# Week 13
# GroupBy Mechanics

Many data processing follows a **split-apply-combine** process. For example, you may want to do the following operations to analyze a dataset about sales:
1. What is the total revenue of each day?
2. What is the total sales of each product?
3. How much has each client perchased in total?

These operations all requires that you split the data into groups, and then apply certain calculations to each of the groups, and finally combine all results into a new table.
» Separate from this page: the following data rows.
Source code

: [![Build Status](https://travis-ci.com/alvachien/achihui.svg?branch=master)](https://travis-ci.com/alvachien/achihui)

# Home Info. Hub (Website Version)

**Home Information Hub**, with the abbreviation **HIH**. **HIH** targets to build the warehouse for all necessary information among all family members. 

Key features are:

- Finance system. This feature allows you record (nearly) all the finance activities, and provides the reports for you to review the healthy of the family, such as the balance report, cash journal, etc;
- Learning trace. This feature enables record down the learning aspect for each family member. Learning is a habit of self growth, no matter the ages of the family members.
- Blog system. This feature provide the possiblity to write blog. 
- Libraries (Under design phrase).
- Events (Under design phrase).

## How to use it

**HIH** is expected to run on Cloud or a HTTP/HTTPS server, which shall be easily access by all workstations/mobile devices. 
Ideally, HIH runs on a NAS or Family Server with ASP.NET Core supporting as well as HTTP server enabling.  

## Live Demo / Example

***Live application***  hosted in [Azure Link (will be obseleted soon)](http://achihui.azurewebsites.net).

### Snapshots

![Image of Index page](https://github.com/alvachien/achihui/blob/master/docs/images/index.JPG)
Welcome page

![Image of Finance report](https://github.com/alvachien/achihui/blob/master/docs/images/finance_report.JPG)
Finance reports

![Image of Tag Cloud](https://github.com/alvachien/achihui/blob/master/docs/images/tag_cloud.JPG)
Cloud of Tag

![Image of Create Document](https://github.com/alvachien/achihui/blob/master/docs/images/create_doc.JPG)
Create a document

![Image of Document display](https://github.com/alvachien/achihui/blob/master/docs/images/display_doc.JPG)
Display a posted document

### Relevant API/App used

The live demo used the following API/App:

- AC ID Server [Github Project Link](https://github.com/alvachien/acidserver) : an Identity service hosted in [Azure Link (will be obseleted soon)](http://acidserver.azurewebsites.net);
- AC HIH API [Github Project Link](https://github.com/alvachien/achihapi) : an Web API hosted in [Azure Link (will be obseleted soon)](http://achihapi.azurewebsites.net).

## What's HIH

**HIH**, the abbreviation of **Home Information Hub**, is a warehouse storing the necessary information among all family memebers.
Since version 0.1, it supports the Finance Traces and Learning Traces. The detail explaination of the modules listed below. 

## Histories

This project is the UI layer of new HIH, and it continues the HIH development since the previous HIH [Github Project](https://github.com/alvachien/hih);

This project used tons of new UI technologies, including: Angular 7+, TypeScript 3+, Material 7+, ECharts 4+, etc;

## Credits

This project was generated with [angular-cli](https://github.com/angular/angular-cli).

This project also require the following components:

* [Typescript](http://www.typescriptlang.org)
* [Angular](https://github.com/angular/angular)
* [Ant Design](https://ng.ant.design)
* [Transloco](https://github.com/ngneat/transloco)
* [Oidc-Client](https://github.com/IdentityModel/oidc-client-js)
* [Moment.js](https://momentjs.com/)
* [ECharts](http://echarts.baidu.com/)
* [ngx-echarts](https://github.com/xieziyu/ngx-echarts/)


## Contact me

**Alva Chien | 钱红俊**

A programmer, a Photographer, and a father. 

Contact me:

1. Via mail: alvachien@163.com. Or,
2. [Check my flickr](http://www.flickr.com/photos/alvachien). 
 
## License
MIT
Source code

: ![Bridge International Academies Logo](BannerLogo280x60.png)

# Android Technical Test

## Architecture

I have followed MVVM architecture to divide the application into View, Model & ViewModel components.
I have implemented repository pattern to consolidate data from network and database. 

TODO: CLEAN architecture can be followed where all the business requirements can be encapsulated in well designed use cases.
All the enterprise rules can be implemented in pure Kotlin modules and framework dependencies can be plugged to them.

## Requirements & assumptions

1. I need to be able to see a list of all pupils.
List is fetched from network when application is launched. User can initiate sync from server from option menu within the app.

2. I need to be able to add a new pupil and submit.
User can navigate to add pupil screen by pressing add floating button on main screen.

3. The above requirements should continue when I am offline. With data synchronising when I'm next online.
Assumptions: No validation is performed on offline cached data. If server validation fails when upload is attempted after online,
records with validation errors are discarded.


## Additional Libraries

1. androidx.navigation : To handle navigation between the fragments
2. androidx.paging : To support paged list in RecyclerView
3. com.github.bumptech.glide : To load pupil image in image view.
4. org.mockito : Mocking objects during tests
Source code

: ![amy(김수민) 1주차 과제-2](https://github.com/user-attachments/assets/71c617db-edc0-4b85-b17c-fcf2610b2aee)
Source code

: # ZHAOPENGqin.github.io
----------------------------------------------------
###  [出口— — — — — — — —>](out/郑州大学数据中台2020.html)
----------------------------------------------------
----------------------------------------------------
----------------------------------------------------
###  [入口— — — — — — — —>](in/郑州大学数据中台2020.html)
In Pandas this is mostly done with `groupby()` function.

**Readings**
- Textbook, Chapter 8

In [None]:
import numpy as np
import pandas as pd

In [None]:
# An example:
df = pd.DataFrame({'Name' : ['Alice', 'Bob', 'Charlie', 'Alice', 'Bob', 'Charlie'],
                   'Course' : ['Programming', 'Programming', 'Programming','Data Structure', 'Data Structure','Data Structure',],
                   'Semester': ['Spring 2019', 'Fall 2019', 'Fall 2019', 'Spring 2019', 'Fall 2019', 'Spring 2019'],
                   'Homework' : np.random.randint(60, 100, size=6),
                   'Exam' : np.random.randint(60, 100, size=6)})
df

In [None]:
# Split exam scores according to name
groups = df['Exam'].groupby(df['Name'])

groups

In [None]:
# Apply mean() function to find the average value for each group
means = groups.mean()

means

We obtain a **data series**. It can be converted to a data frame by `to_frame()` method.

In [None]:
# A common practice is to convert the results to a data frame
df_means = means.to_frame(name='Average Exam Score')

df_means

In [None]:
# Put all operations in one statement
df_means = ???

df_means

In [None]:
# Exercise: Find the average homework score and exam score for each course




## Split Data with Multiple Columns

We can use more than one column as keys to split data into groups.

In [None]:
# Split the exam score according to both course name and semester.
groups = df['Exam'].groupby([df['Course'], df['Semester']])

In [None]:
# Calculate the average score
means = groups.mean()

means

In [None]:
# Convert the result to a data frame
df_means = means.to_frame(name='Average Exam Score')

df_means

`means` is a data series with **hierarchical indexing**. It can be converted to a data frame using `unstack()`.

In [None]:
means.index

In [None]:
means.unstack()

We can specify which index to be unstacked.

In [None]:
means.unstack(level=0)

In [None]:
means.unstack(level=1)

In [None]:
# Exercise:
# Using one statement, create the above data frame directly from df.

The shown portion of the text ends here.